# Using dynamic data masking with SUPER data type paths (preview)

In this lab notebook we will explore the mechanism to use dynamic data masking (DDM) in Amazon Redshift, you can protect sensitive data in your data warehouse. You can manipulate how Amazon Redshift shows sensitive data to the user at query time, without transforming it in the database.

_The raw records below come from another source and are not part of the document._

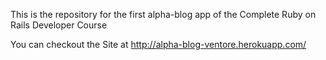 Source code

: This is the repository for the first alpha-blog app of the Complete Ruby on Rails Developer Course

You can checkout the Site at http://alpha-blog-ventore.herokuapp.com/ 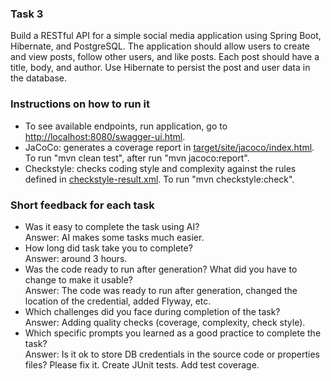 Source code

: ### Task 3
Build a RESTful API for a simple social media application using Spring Boot, Hibernate, and PostgreSQL. 
The application should allow users to create and view posts, follow other users, and like posts. 
Each post should have a title, body, and author. Use Hibernate to persist the post and user data in the database.

### Instructions on how to run it
- To see available endpoints, run application, go to [http://localhost:8080/swagger-ui.html]().
- JaCoCo: generates a coverage report in [target/site/jacoco/index.html](). To run "mvn clean test", 
after run "mvn jacoco:report".
- Checkstyle: checks coding style and complexity against the rules defined in [checkstyle-result.xml](). 
To run "mvn checkstyle:check".

### Short feedback for each task
- Was it easy to complete the task using AI?<br>
  Answer: AI makes some tasks much easier.
- How long did task take you to complete?<br>
  Answer: around 3 hours.
- Was the code ready to run after generation? What did you have to change to make it usable?<br>
  Answer: The code was ready to run after generation, changed the location of the credential, added Flyway, etc.
- Which challenges did you face during completion of the task?<br>
  Answer: Adding quality checks (coverage, complexity, check style).
- Which specific prompts you learned as a good practice to complete the task?<br>
  Answer: Is it ok to store DB credentials in the source code or properties files? Please fix it. Create JUnit tests.
Add test coverage. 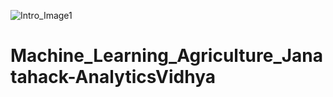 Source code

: ![Intro_Image1](https://user-images.githubusercontent.com/84449238/176994987-4a74e210-f12f-417f-891a-bbe625bb8f0b.JPG)

# Machine_Learning_Agriculture_Janatahack-AnalyticsVidhya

You control access to data through masking policies that apply custom obfuscation rules to a given user or role.

https://docs.aws.amazon.com/redshift/latest/dg/t_ddm-super.html

# Pre-requisites

1. Create Redshift Serverelss workgroup in preview mode.  Please refer this [link](https://docs.aws.amazon.com/redshift/latest/mgmt/serverless-workgroup-preview.html) to create preview wokrgroup.
2. Ensure you setup an IAM role as default IAM role.  Please refer this [link](https://docs.aws.amazon.com/redshift/latest/mgmt/default-iam-role.html#managing-iam-role-console) for instructions.

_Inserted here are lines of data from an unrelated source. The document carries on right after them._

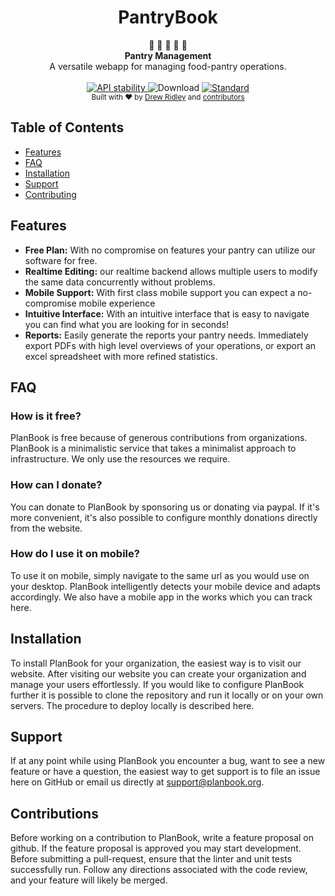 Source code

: <h1 align="center">PantryBook</h1>

<div align="center">
  🍲 🍲 🍲  🥄  🥄 
</div>
<div align="center">
  <strong>Pantry Management</strong>
</div>
<div align="center">
  A versatile webapp for managing food-pantry operations.
</div>

<br />

<div align="center">
  <!-- Stability -->
  <a href="https://nodejs.org/api/documentation.html#documentation_stability_index">
    <img src="https://img.shields.io/badge/stability-experimental-orange.svg?style=flat-square"
      alt="API stability" />
  </a>
  <!-- Build Status -->
  <!-- Test Coverage -->
  <!-- Downloads -->
    <img src="https://img.shields.io/github/downloads/drewdapilot/pantrybook/total"
      alt="Download" />
  <!-- Standard -->
  <a href="https://standardjs.com">
    <img src="https://img.shields.io/badge/code%20style-standard-brightgreen.svg?style=flat-square"
      alt="Standard" />
  </a>
</div>

<div align="center">
  <sub>Built with ❤︎ by
  <a href="https://github.com/DrewDaPilot">Drew Ridley</a> and
  <a href="https://github.com/drewdapilot/pantrybook/graphs/contributors">
    contributors
  </a>
</sub>
</div>

## Table of Contents
- [Features](#features)
- [FAQ](#faq)
- [Installation](#installation)
- [Support](#support)
- [Contributing](#contributions)

## Features
- __Free Plan:__ With no compromise on features your pantry can utilize our software for free.
- __Realtime Editing:__ our realtime backend allows multiple users to modify the same data concurrently without problems.
- __Mobile Support:__ With first class mobile support you can expect a no-compromise mobile experience
- __Intuitive Interface:__ With an intuitive interface that is easy to navigate you can find what you are looking for in seconds!
- __Reports:__ Easily generate the reports your pantry needs. Immediately export PDFs with high level
overviews of your operations, or export an excel spreadsheet with more refined statistics.

## FAQ
### How is it free?
PlanBook is free because of generous contributions from organizations.
PlanBook is a minimalistic service that takes a minimalist approach to infrastructure.
We only use the resources we require.

### How can I donate?
You can donate to PlanBook by sponsoring us or donating via paypal.
If it's more convenient, it's also possible to configure monthly donations directly
from the website.


### How do I use it on mobile?
To use it on mobile, simply navigate to the same url as you would use on your desktop.
PlanBook intelligently detects your mobile device and adapts accordingly.
We also have a mobile app in the works which you can track here.

## Installation
To install PlanBook for your organization, the easiest way is to visit our website.
After visiting our website you can create your organization and manage your users effortlessly.
If you would like to configure PlanBook further it is possible to clone the repository
and run it locally or on your own servers. The procedure to deploy locally is described here.

## Support

If at any point while using PlanBook you encounter a bug, want to see a new feature 
or have a question, the easiest way to get support is to file an issue here on GitHub
or email us directly at support@planbook.org.

## Contributions

Before working on a contribution to PlanBook, write a feature proposal on github. If the feature
proposal is approved you may start development. Before submitting a pull-request, ensure that
the linter and unit tests successfully run. Follow any directions associated with the code 
review, and your feature will likely be merged.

##   Create and load sample data

In [0]:
DROP TABLE IF EXISTS employee;
CREATE TABLE IF NOT EXISTS employee (
    col_person SUPER
);

INSERT INTO employee
VALUES
    (
        json_parse('
            {
                "first_name": "John",
                "last_name": "Doe",
                "age": 25,
                "ssn": "111-22-3333",
                "hire_date":"01/23/2019",
                "phone" : "712-110-8888",
                "email" : "johndoe@gmail.com",
                "base_salary" :"100,000",
                "overtime" :"yes"
            }
        ')
    ),
    (
        json_parse('
            {

                "first_name": "Jane",
                "last_name": "Appleseed",
                "age": 34,
                "ssn": "444-55-7777",
                "hire_date":"08/12/2021",
                "phone" : "832-446-8909",
                "email" : "janeapplessed@gmail.com",
                "base_salary" :"130,000",
                "overtime" :"no"
            }
        ')
    ),
    (
        json_parse('
            {
                "first_name": "vishnu",
                "last_name": "kumar",
                "age": 35,
                "ssn": "897-22-3455",
                "hire_date":"04/05/2021",
                "phone" : "210-360-8734",
                "email" : "vkumar@gmail.com",
                "base_salary" :"110,000",
                "overtime" :"yes"
            }
        ')
    )
;
GRANT ALL ON ALL TABLES IN SCHEMA "public" TO PUBLIC;

## Use Case

ABC organiation would like to implement the following policy guidelines for thier department when it comes to access the employee information

 1. HR Executie -- > as per policy HR Executie should be able to see all employees data, e.g. No Masking plicy applies to them

 2. HR staff -- > as per policy ,they should not be able to see full SSN , Base salary and Overtime information - The policy requires to show last 4 digit of SSN and   for base salary should be displayed as '0' and overtime information shoud be redacted with "XX"
 
 3. Accounts  --> for accounts team requirment is to mask the Phone number with "111-11-1111" and hire_date with a mask value " ** - ** - ****"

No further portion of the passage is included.